**What you are asked to do**
The lines to output run from the first line of the entries below through the line containing "is the compromise."; copy them exactly and leave out pictures.

(Source records Opens)

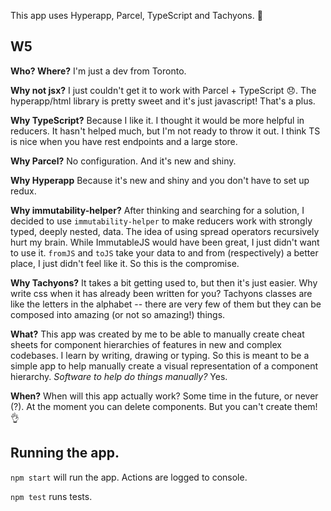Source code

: This app uses Hyperapp, Parcel, TypeScript and Tachyons. 🦖

## W5

**Who? Where?** I'm just a dev from Toronto.

**Why not jsx?** I just couldn't get it to work with Parcel + TypeScript 😞. The hyperapp/html library is pretty sweet and it's just javascript! That's a plus.

**Why TypeScript?** Because I like it. I thought it would be more helpful in reducers. It hasn't helped much, but I'm not ready to throw it out. I think TS is nice when you have rest endpoints and a large store.

**Why Parcel?** No configuration. And it's new and shiny.

**Why Hyperapp** Because it's new and shiny and you don't have to set up redux.

**Why immutability-helper?** After thinking and searching for a solution, I decided to use `immutability-helper` to make reducers work with strongly typed, deeply nested, data. The idea of using spread operators recursively hurt my brain. While ImmutableJS would have been great, I just didn't want to use it. `fromJS` and `toJS` take your data to and from (respectively) a better place, I just didn't feel like it. So this is the compromise.

**Why Tachyons?** It takes a bit getting used to, but then it's just easier. Why write css when it has already been written for you? Tachyons classes are like the letters in the alphabet -- there are very few of them but they can be composed into amazing (or not so amazing!) things.

**What?** This app was created by me to be able to manually create cheat sheets for component hierarchies of features in new and complex codebases. I learn by writing, drawing or typing. So this is meant to be a simple app to help manually create a visual representation of a component hierarchy. *Software to help do things manually?* Yes.

**When?** When will this app actually work? Some time in the future, or never (?). At the moment you can delete components. But you can't create them! 👌

## Running the app.

`npm start` will run the app. Actions are logged to console.

`npm test` runs tests.
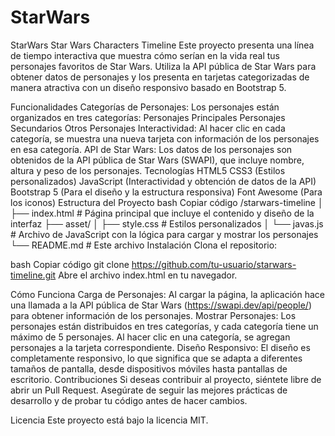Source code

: # StarWars
StarWars
Star Wars Characters Timeline
Este proyecto presenta una línea de tiempo interactiva que muestra cómo serían en la vida real tus personajes favoritos de Star Wars. Utiliza la API pública de Star Wars para obtener datos de personajes y los presenta en tarjetas categorizadas de manera atractiva con un diseño responsivo basado en Bootstrap 5.

Funcionalidades
Categorías de Personajes: Los personajes están organizados en tres categorías:
Personajes Principales
Personajes Secundarios
Otros Personajes
Interactividad: Al hacer clic en cada categoría, se muestra una nueva tarjeta con información de los personajes en esa categoría.
API de Star Wars: Los datos de los personajes son obtenidos de la API pública de Star Wars (SWAPI), que incluye nombre, altura y peso de los personajes.
Tecnologías
HTML5
CSS3 (Estilos personalizados)
JavaScript (Interactividad y obtención de datos de la API)
Bootstrap 5 (Para el diseño y la estructura responsiva)
Font Awesome (Para los iconos)
Estructura del Proyecto
bash
Copiar código
/starwars-timeline
│
├── index.html        # Página principal que incluye el contenido y diseño de la interfaz
├── asset/
│   ├── style.css     # Estilos personalizados
│   └── javas.js      # Archivo de JavaScript con la lógica para cargar y mostrar los personajes
└── README.md         # Este archivo
Instalación
Clona el repositorio:

bash
Copiar código
git clone https://github.com/tu-usuario/starwars-timeline.git
Abre el archivo index.html en tu navegador.

Cómo Funciona
Carga de Personajes: Al cargar la página, la aplicación hace una llamada a la API pública de Star Wars (https://swapi.dev/api/people/) para obtener información de los personajes.
Mostrar Personajes: Los personajes están distribuidos en tres categorías, y cada categoría tiene un máximo de 5 personajes. Al hacer clic en una categoría, se agregan personajes a la tarjeta correspondiente.
Diseño Responsivo: El diseño es completamente responsivo, lo que significa que se adapta a diferentes tamaños de pantalla, desde dispositivos móviles hasta pantallas de escritorio.
Contribuciones
Si deseas contribuir al proyecto, siéntete libre de abrir un Pull Request. Asegúrate de seguir las mejores prácticas de desarrollo y de probar tu código antes de hacer cambios.

Licencia
Este proyecto está bajo la licencia MIT.

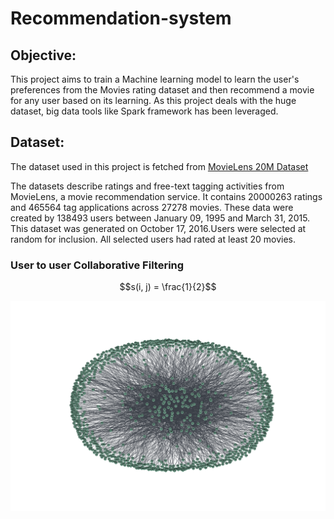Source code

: # Recommendation-system

## Objective:
This project aims to train a Machine learning model to learn the user's preferences from the Movies rating dataset and then recommend a movie for any user based on its learning. As this project deals with the huge dataset, big data tools like Spark framework has been leveraged. 

## Dataset:
The dataset used in this project is fetched from [MovieLens 20M Dataset](https://www.kaggle.com/datasets/grouplens/movielens-20m-dataset)

The datasets describe ratings and free-text tagging activities from MovieLens, a movie recommendation service. It contains 20000263 ratings and 465564 tag applications across 27278 movies. These data were created by 138493 users between January 09, 1995 and March 31, 2015. This dataset was generated on October 17, 2016.Users were selected at random for inclusion. All selected users had rated at least 20 movies.


### User to user Collaborative Filtering

$$s(i, j) = \frac{1}{2}$$

![User to User relationship](./images/users_relationship.png)


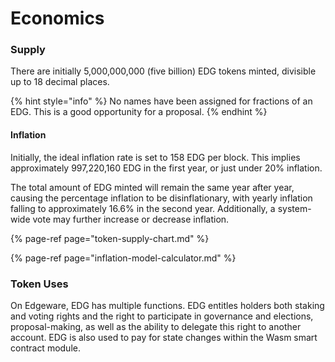 # Economics

### Supply

There are initially 5,000,000,000 \(five billion\) EDG tokens minted, divisible up to 18 decimal places.

{% hint style="info" %}
No names have been assigned for fractions of an EDG. This is a good opportunity for a proposal. 
{% endhint %}

#### Inflation

Initially, the ideal inflation rate is set to 158 EDG per block. This implies approximately 997,220,160 EDG in the first year, or just under 20% inflation. 

The total amount of EDG minted will remain the same year after year, causing the percentage inflation to be disinflationary, with yearly inflation falling to approximately 16.6% in the second year. Additionally, a system-wide vote may further increase or decrease inflation. 

{% page-ref page="token-supply-chart.md" %}

{% page-ref page="inflation-model-calculator.md" %}



### Token Uses

On Edgeware, EDG has multiple functions. EDG entitles holders both staking and voting rights and the right to participate in governance and elections, proposal-making, as well as the ability to delegate this right to another account. EDG is also used to pay for state changes within the Wasm smart contract module.



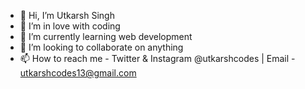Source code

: - 👋 Hi, I’m Utkarsh Singh
- 👀 I’m in love with coding
- 🌱 I’m currently learning web development
- 💞️ I’m looking to collaborate on anything
- 📫 How to reach me - Twitter & Instagram @utkarshcodes | Email - utkarshcodes13@gmail.com

<!---
Utkarshsgithub/Utkarshsgithub is a ✨ special ✨ repository because its `README.md` (this file) appears on your GitHub profile.
You can click the Preview link to take a look at your changes.
--->
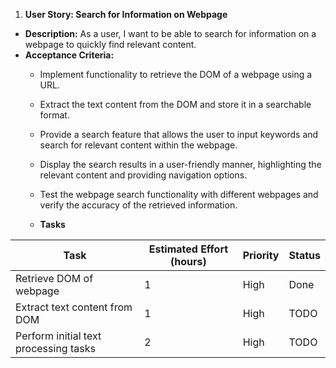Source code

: 1. **User Story: Search for Information on Webpage**
- **Description:** As a user, I want to be able to search for information on a webpage to quickly find relevant content.
- **Acceptance Criteria:**
    - Implement functionality to retrieve the DOM of a webpage using a URL.
    - Extract the text content from the DOM and store it in a searchable format.
    - Provide a search feature that allows the user to input keywords and search for relevant content within the webpage.
    - Display the search results in a user-friendly manner, highlighting the relevant content and providing navigation options.
    - Test the webpage search functionality with different webpages and verify the accuracy of the retrieved information.

    - **Tasks**

| Task                                    | Estimated Effort (hours) | Priority | Status |
|-----------------------------------------|--------------------------|----------|--------|
| Retrieve DOM of webpage                 | 1                        | High     | Done   |
| Extract text content from DOM           | 1                        | High     | TODO   |
| Perform initial text processing tasks   | 2                        | High     | TODO   |

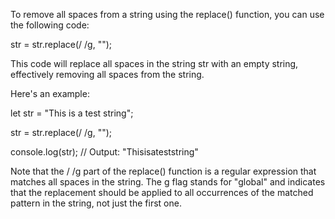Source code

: To remove all spaces from a string using the replace() function, you can use the following code:

str = str.replace(/ /g, "");

This code will replace all spaces in the string str with an empty string, effectively removing all spaces from the string.

Here's an example:

let str = "This is a test string";

str = str.replace(/ /g, "");

console.log(str); // Output: "Thisisateststring"

Note that the / /g part of the replace() function is a regular expression that matches all spaces in the string. The g flag stands for "global" and indicates that the replacement should be applied to all occurrences of the matched pattern in the string, not just the first one.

(Source records Closes)

**Response to the exercise**
Source code

: This app uses Hyperapp, Parcel, TypeScript and Tachyons. 🦖

## W5

**Who? Where?** I'm just a dev from Toronto.

**Why not jsx?** I just couldn't get it to work with Parcel + TypeScript 😞. The hyperapp/html library is pretty sweet and it's just javascript! That's a plus.

**Why TypeScript?** Because I like it. I thought it would be more helpful in reducers. It hasn't helped much, but I'm not ready to throw it out. I think TS is nice when you have rest endpoints and a large store.

**Why Parcel?** No configuration. And it's new and shiny.

**Why Hyperapp** Because it's new and shiny and you don't have to set up redux.

**Why immutability-helper?** After thinking and searching for a solution, I decided to use `immutability-helper` to make reducers work with strongly typed, deeply nested, data. The idea of using spread operators recursively hurt my brain. While ImmutableJS would have been great, I just didn't want to use it. `fromJS` and `toJS` take your data to and from (respectively) a better place, I just didn't feel like it. So this is the compromise.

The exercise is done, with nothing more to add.